Ryan Jensen is the powerful new presence at the pivot of the Tampa Bay Buccaneers' offensive line, but he wasn't always a 325-pound mauler with an upward-trending NFL resume. When he got to Colorado State-Pueblo in 2009, he was a 230-pound 18-year-old perhaps not fully aware of what he was about to face. The Wolfpack coaches threw their newcomer directly into the starting lineup and he quickly learned that the only way to avoid being overwhelmed was to fight each play to the bitter end.
"I was an undersized guy going into college, 230 pounds my freshman year of college," said Jensen. "I ended up having to start playing tackle at that weight. The only way I could survive was to play nasty and play physical and play through the whistle. That's definitely where I kind of got [my] style from."
Jensen will face a far easier transition this coming fall when the Buccaneers put him into the lineup at center, a move that will slide budding-star Ali Marpet back to his original guard position and give the team a much more imposing interior line. Tampa Bay beat out a number of other NFL suitors to land Jensen on a lucrative four-year deal after he had put together an outstanding year in his first full season as a starter in Baltimore. He's clearly far more in control of his situation than he was nearly a decade ago in Pueblo. However, Jensen has never lost that every-snap edge he had to develop back then.
View photos of the newest Buccaneer, C Ryan Jensen. Photos by AP Images.
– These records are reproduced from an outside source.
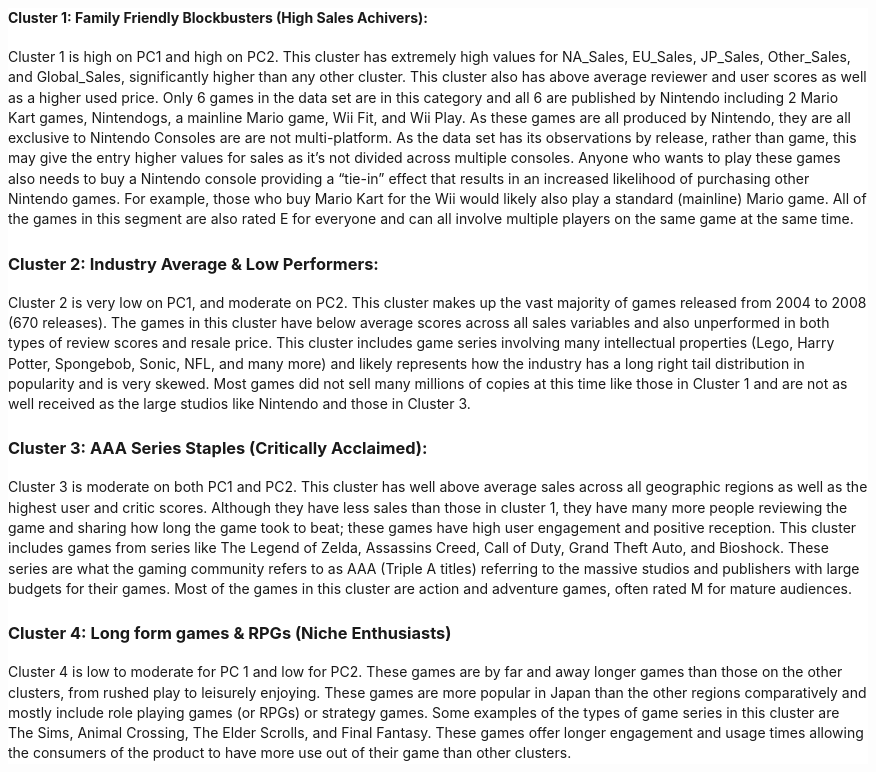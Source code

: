 #### Cluster 1: Family Friendly Blockbusters (High Sales Achivers):

Cluster 1 is high on PC1 and high on PC2. This cluster has extremely
high values for NA\_Sales, EU\_Sales, JP\_Sales, Other\_Sales, and
Global\_Sales, significantly higher than any other cluster. This cluster
also has above average reviewer and user scores as well as a higher used
price. Only 6 games in the data set are in this category and all 6 are
published by Nintendo including 2 Mario Kart games, Nintendogs, a
mainline Mario game, Wii Fit, and Wii Play. As these games are all
produced by Nintendo, they are all exclusive to Nintendo Consoles are
are not multi-platform. As the data set has its observations by release,
rather than game, this may give the entry higher values for sales as
it’s not divided across multiple consoles. Anyone who wants to play
these games also needs to buy a Nintendo console providing a “tie-in”
effect that results in an increased likelihood of purchasing other
Nintendo games. For example, those who buy Mario Kart for the Wii would
likely also play a standard (mainline) Mario game. All of the games in
this segment are also rated E for everyone and can all involve multiple
players on the same game at the same time.

### Cluster 2: Industry Average & Low Performers:

Cluster 2 is very low on PC1, and moderate on PC2. This cluster makes up
the vast majority of games released from 2004 to 2008 (670 releases).
The games in this cluster have below average scores across all sales
variables and also unperformed in both types of review scores and resale
price. This cluster includes game series involving many intellectual
properties (Lego, Harry Potter, Spongebob, Sonic, NFL, and many more)
and likely represents how the industry has a long right tail
distribution in popularity and is very skewed. Most games did not sell
many millions of copies at this time like those in Cluster 1 and are not
as well received as the large studios like Nintendo and those in Cluster
3.

### Cluster 3: AAA Series Staples (Critically Acclaimed):

Cluster 3 is moderate on both PC1 and PC2. This cluster has well above
average sales across all geographic regions as well as the highest user
and critic scores. Although they have less sales than those in cluster
1, they have many more people reviewing the game and sharing how long
the game took to beat; these games have high user engagement and
positive reception. This cluster includes games from series like The
Legend of Zelda, Assassins Creed, Call of Duty, Grand Theft Auto, and
Bioshock. These series are what the gaming community refers to as AAA
(Triple A titles) referring to the massive studios and publishers with
large budgets for their games. Most of the games in this cluster are
action and adventure games, often rated M for mature audiences.

### Cluster 4: Long form games & RPGs (Niche Enthusiasts)

Cluster 4 is low to moderate for PC 1 and low for PC2. These games are
by far and away longer games than those on the other clusters, from
rushed play to leisurely enjoying. These games are more popular in Japan
than the other regions comparatively and mostly include role playing
games (or RPGs) or strategy games. Some examples of the types of game
series in this cluster are The Sims, Animal Crossing, The Elder Scrolls,
and Final Fantasy. These games offer longer engagement and usage times
allowing the consumers of the product to have more use out of their game
than other clusters.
"I've played with a chip on my shoulder my entire career," he said. "You know, [being a] Division II guy, a late-round draft pick, stuff like that, you can't lose that chip on your shoulder. Once you get comfortable, that's when things start to regress.
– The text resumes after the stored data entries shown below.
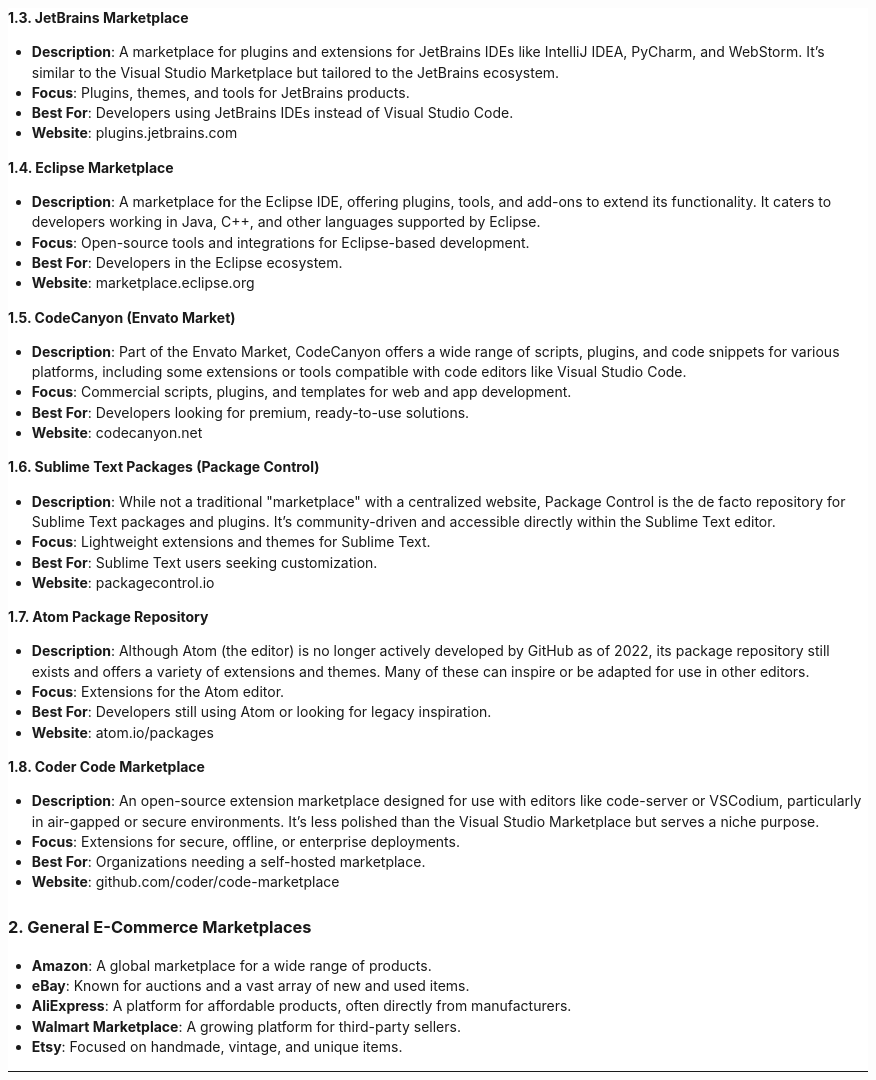 **1.3. JetBrains Marketplace**
   - **Description**: A marketplace for plugins and extensions for JetBrains IDEs like IntelliJ IDEA, PyCharm, and WebStorm. It’s similar to the Visual Studio Marketplace but tailored to the JetBrains ecosystem.
   - **Focus**: Plugins, themes, and tools for JetBrains products.
   - **Best For**: Developers using JetBrains IDEs instead of Visual Studio Code.
   - **Website**: plugins.jetbrains.com

**1.4. Eclipse Marketplace**
   - **Description**: A marketplace for the Eclipse IDE, offering plugins, tools, and add-ons to extend its functionality. It caters to developers working in Java, C++, and other languages supported by Eclipse.
   - **Focus**: Open-source tools and integrations for Eclipse-based development.
   - **Best For**: Developers in the Eclipse ecosystem.
   - **Website**: marketplace.eclipse.org

**1.5. CodeCanyon (Envato Market)**
   - **Description**: Part of the Envato Market, CodeCanyon offers a wide range of scripts, plugins, and code snippets for various platforms, including some extensions or tools compatible with code editors like Visual Studio Code.
   - **Focus**: Commercial scripts, plugins, and templates for web and app development.
   - **Best For**: Developers looking for premium, ready-to-use solutions.
   - **Website**: codecanyon.net

**1.6. Sublime Text Packages (Package Control)**
   - **Description**: While not a traditional "marketplace" with a centralized website, Package Control is the de facto repository for Sublime Text packages and plugins. It’s community-driven and accessible directly within the Sublime Text editor.
   - **Focus**: Lightweight extensions and themes for Sublime Text.
   - **Best For**: Sublime Text users seeking customization.
   - **Website**: packagecontrol.io

**1.7. Atom Package Repository**
   - **Description**: Although Atom (the editor) is no longer actively developed by GitHub as of 2022, its package repository still exists and offers a variety of extensions and themes. Many of these can inspire or be adapted for use in other editors.
   - **Focus**: Extensions for the Atom editor.
   - **Best For**: Developers still using Atom or looking for legacy inspiration.
   - **Website**: atom.io/packages

**1.8. Coder Code Marketplace**
   - **Description**: An open-source extension marketplace designed for use with editors like code-server or VSCodium, particularly in air-gapped or secure environments. It’s less polished than the Visual Studio Marketplace but serves a niche purpose.
   - **Focus**: Extensions for secure, offline, or enterprise deployments.
   - **Best For**: Organizations needing a self-hosted marketplace.
   - **Website**: github.com/coder/code-marketplace



### **2. General E-Commerce Marketplaces**
   - **Amazon**: A global marketplace for a wide range of products.
   - **eBay**: Known for auctions and a vast array of new and used items.
   - **AliExpress**: A platform for affordable products, often directly from manufacturers.
   - **Walmart Marketplace**: A growing platform for third-party sellers.
   - **Etsy**: Focused on handmade, vintage, and unique items.

---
"You can't forget where you've been. A great player that I talk to said that. I asked him one time, 'Why do you play the way you play?' He [said], 'When you come from where I came from, a bad situation, and you get to where you're at, you never want to go back to that bad situation.' So that's how I see myself reflecting on my earlier career."
Jensen wasn't drafted until late in the sixth round of the 2014 draft, although that did make him the first CSU-Pueblo product selected in nearly two decades. He had to spend most of his rookie season on Baltimore's practice squad before a mid-December promotion brought him up to the active roster for good. He had stretches as a starter in his second and third seasons when other Ravens were injured, but he won a full-time job just this past season. It was well worth the wait, as Jensen helped hold together a Baltimore line hit by injuries and became known for his hard-nosed and aggressive style of play. He was a coveted player on the unrestricted free agent market, as quality interior linemen have gained significantly in perceived value in recent years thanks to the growing number of dangerous up-the-middle pass-rushers in the league.
Now he joins a Buccaneer team that is intent on producing a much better ground game than it has the past two years. That may involve changes to the backfield, from which Doug Martin has moved on, but it starts up front. And Jensen wants to be the one leading the charge.
"I see myself as a tone-setter up front and that's the way I play the game," he said. "Some people say I play the game like they did back in the '80s and I take that as a compliment."
Jensen set the tone for his own NFL career when, on the first day of his first NFL training camp, he got into a fight with the Ravens' alpha defensive tackle, Haloti Ngata. It wasn't necessarily a coincidence that he went after "the biggest and baddest guy on the team," as he put it. The Buccaneers aren't looking for a practice-field instigator, of course, but they certainly won't mind a little nastiness in the trenches when the games begin. Jensen can willingly provide that; he's been doing it since he was 18 years old.